I quickly checked with a Matlab simulation. Even with a very non-normal distribution, even with ‘only’ 20 subjects, if I repeat many replications of drawing 2 sets of 20 observations from the same skewed distribution and do a independent samples t test on it, I get a false positive (P < 0.05) only about 5% of the time. I don't get 'upwards of 20%' at all, not even close. Am I doing this wrong? I am missing something?

1. Sapien Labs says:

Thanks for that comment – you were not missing something – we were missing something. The line on its own implied a random sampling relating to the 20% which we did not intend. We have now fixed it. The missing bit is ‘…if you have certain kinds of sampling biases in your design (e.g. for the population distribution reflects some underlying third demographic criteria which was overlooked and you consistently drew controls from one group such as University Students but the other group from the hospital across town)’. Hope that clarifies.

1. John says:

I honestly think all this is a little confusing. If the sampling bias is like you describe in the example, it’s more easily understood as actually drawing from two different populations. Of course then the interpretation is wrong as you say. But not quite for the reasons implied here. For instance, I think the same (as your example) applies to a normal distribution, I don’t think it relates at all to whether or not the population is skewed. It’s also not true as far as I know that the test assumes that the population is normally distributed. Rather, the test assumes that the sampling distribution is normally distributed. And this is the case with a sufficiently large sample (20 being not that bad). That’s the central limit theorem at work. So it seems to me you are making important points, but describing them slightly inaccurately in a way that’s perhaps a bit confusing?
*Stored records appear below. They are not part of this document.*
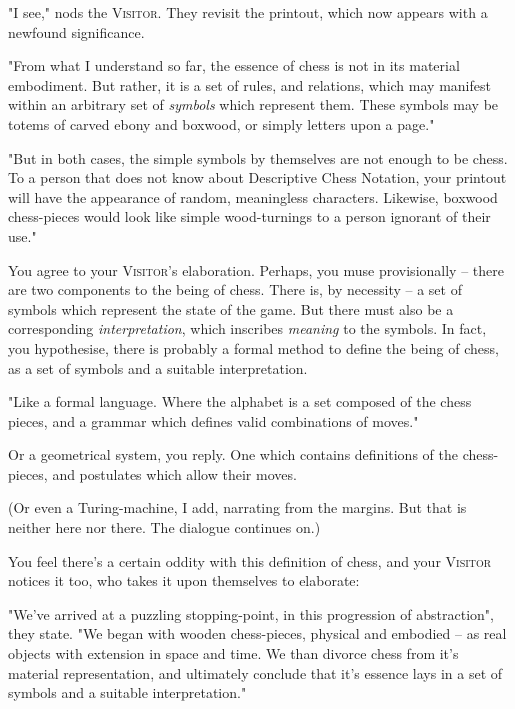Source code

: "I see," nods the \textsc{Visitor}. They revisit the printout, which now appears with a newfound significance.

"From what I understand so far, the essence of chess is not in its material embodiment. But rather, it is a set of rules, and relations, which may manifest within an arbitrary set of \emph{symbols} which represent them. These symbols may be totems of carved ebony and boxwood, or simply letters upon a page."

"But in both cases, the simple symbols by themselves are not enough to be chess. To a person that does not know about Descriptive Chess Notation, your printout will have the appearance of random, meaningless characters. Likewise, boxwood chess-pieces would look like simple wood-turnings to a person ignorant of their use."


You agree to your \textsc{Visitor}'s elaboration. Perhaps, you muse provisionally -- there are two components to the being of chess. There is, by necessity -- a set of symbols which represent the state of the game. But there must also be a corresponding \emph{interpretation}, which inscribes \emph{meaning} to the symbols. In fact, you hypothesise, there is probably a formal method to define the being of chess, as a set of symbols and a suitable interpretation.

"Like a formal language. Where the alphabet is a set composed of the chess pieces, and a grammar which defines valid combinations of moves."

Or a geometrical system, you reply. One which contains definitions of the chess-pieces, and postulates which allow their moves.

(Or even a Turing-machine, I add, narrating from the margins. But that is neither here nor there. The dialogue continues on.)

You feel there's a certain oddity with this definition of chess, and your \textsc{Visitor} notices it too, who takes it upon themselves to elaborate:

"We've arrived at a puzzling stopping-point, in this progression of abstraction", they state. "We began with wooden chess-pieces, physical and embodied -- as real objects with extension in space and time. We than divorce chess from it's material representation, and ultimately conclude that it's essence lays in a set of symbols and a suitable interpretation."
But I am no expert so I could also just be wrong about some of these things.

1. Sapien Labs says:

The reason it relates more to long tailed population distributions is because if the population distribution is a reflection of a dimension other than the dimension of interest, then there is much greater potential for unknown sampling bias to magnify differences that don’t exist along the dimension studied. I agree though, it probably needs more detailed explanation of different scenarios for specific distribution types.